WHAT IS BEING ASKED
Every line of the listing must be repeated in the answer without alteration.

INPUT DATA
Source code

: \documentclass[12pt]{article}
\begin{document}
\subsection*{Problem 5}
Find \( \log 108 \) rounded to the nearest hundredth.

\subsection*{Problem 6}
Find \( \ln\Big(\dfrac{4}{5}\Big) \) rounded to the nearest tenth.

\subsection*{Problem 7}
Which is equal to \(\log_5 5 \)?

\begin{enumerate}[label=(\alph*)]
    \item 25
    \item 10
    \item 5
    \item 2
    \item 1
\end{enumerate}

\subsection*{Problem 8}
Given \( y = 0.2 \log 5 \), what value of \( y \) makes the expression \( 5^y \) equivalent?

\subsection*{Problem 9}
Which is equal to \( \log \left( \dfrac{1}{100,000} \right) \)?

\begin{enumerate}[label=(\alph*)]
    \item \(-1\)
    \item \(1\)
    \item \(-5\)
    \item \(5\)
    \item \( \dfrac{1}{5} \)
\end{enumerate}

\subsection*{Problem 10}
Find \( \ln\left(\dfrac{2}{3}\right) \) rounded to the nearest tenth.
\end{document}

RESPONSE AREA
Source code

: \documentclass[12pt]{article}
\begin{document}
\subsection*{Problem 5}
Find \( \log 108 \) rounded to the nearest hundredth.

\subsection*{Problem 6}
Find \( \ln\Big(\dfrac{4}{5}\Big) \) rounded to the nearest tenth.

\subsection*{Problem 7}
Which is equal to \(\log_5 5 \)?

\begin{enumerate}[label=(\alph*)]
    \item 25
    \item 10
    \item 5
    \item 2
    \item 1
\end{enumerate}

\subsection*{Problem 8}
Given \( y = 0.2 \log 5 \), what value of \( y \) makes the expression \( 5^y \) equivalent?

\subsection*{Problem 9}
Which is equal to \( \log \left( \dfrac{1}{100,000} \right) \)?

\begin{enumerate}[label=(\alph*)]
    \item \(-1\)
    \item \(1\)
    \item \(-5\)
    \item \(5\)
    \item \( \dfrac{1}{5} \)
\end{enumerate}

\subsection*{Problem 10}
Find \( \ln\left(\dfrac{2}{3}\right) \) rounded to the nearest tenth.
\end{document}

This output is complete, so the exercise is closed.